I've been developing for around 10 years now without any formal training. I'm strong in problem solving and analysis, but feel like I'm not a well-rounded developer without a CS background, or at least that I look worse on paper for it.<p>Maybe someone can give me an overview of what they'd expect a fresh CS grad to know. Or better yet, a collection of CS topics that you've actually applied in your career.
======
nostrademons
Go to the CS department websites of universities that you respect. My two
favorites are MIT ([http://ocw.mit.edu/courses/#electrical-engineering-and-
compu...](http://ocw.mit.edu/courses/#electrical-engineering-and-computer-
science)) and Stanford (<http://www-cs.stanford.edu/courses>). Pick a bunch of
courses that seem interesting to you. Download their syllabi, find the section
that says "Textbook", and go buy it off Amazon. Read it. If you want, you may
also want to download the lecture notes and a bunch of homework assignments
and give them a try as well.

You're in a better position than someone who's strong in theory and weak in
practice. There's a relatively straightforward roadmap to improving your
theory skills - it'll take some time, your undivided attention, and
intellectual engagement with the work, but all the steps are laid out for you
in the courses and textbooks. There are often no such guidelines for improving
practical skills, because most of the knowledge is locked up in the heads of
practitioners, and they're only aware that they know it when it comes in
handy.

------
StudyAnimal
I seem to have the opposite problem. Spent the last 10 years getting degrees
and certifications, constantly reading, learning new technologies, techniques,
theories, attending conferences, workshops and tutorials, yet during the work
day converting the same old boring enterprise specification documents into the
same old boring enterprise code.

I can suggest ways to leverage my knowledge, and convert it into practical
experience, but unless the decision makers aka managers are familiar with it
(i.e. whatever we have been doing up till now) it gets dismissed as fringe.

That is why I am becoming a manager, so I can finally turn that knowledge into
practical experience in order to create great products.

------
JoelMcCracken
You do look worse on paper. The only way to fix this is to get a degree.

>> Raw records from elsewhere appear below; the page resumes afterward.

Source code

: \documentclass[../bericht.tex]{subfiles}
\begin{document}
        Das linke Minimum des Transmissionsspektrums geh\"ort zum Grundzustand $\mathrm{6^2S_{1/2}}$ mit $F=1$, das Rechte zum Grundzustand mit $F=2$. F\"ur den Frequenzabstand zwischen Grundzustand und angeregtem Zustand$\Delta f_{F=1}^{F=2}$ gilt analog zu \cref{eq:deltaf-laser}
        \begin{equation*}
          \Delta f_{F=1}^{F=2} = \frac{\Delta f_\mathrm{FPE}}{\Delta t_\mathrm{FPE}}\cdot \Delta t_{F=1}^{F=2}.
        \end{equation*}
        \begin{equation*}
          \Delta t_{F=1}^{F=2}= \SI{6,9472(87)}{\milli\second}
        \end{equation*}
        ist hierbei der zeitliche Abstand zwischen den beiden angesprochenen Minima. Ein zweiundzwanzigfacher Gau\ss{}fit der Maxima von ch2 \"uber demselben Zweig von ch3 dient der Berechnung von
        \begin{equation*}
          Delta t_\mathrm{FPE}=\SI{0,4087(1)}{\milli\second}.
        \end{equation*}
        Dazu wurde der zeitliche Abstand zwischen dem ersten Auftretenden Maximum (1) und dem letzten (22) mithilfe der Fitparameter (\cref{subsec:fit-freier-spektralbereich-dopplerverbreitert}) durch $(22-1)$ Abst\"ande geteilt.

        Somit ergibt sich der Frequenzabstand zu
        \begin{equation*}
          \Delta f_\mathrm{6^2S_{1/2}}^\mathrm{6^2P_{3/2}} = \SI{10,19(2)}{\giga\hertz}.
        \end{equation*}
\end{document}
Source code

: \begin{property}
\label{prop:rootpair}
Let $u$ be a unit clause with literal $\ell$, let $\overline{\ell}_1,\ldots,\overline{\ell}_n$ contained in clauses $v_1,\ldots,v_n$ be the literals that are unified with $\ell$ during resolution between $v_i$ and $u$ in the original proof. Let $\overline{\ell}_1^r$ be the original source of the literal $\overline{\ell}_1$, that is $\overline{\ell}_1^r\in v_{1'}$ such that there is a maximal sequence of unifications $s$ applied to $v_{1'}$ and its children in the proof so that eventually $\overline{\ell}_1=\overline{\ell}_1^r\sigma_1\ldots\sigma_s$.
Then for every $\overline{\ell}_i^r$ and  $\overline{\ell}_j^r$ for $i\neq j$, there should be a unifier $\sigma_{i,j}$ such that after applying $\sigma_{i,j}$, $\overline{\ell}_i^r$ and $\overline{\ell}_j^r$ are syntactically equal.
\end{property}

However, you don't need to worry about this. I haven't used anything from uni
that I learned, without having learned it by myself with a bit of elbow
grease. I had already known SQL, javascript, etc before dealing with them at
college.

Universities are quickly becoming obsolete. If I were looking to hire someone,
and if one applicant had a very impressive Github repo, and another had a 4.0
from an ivy-clad school, I would choose the former.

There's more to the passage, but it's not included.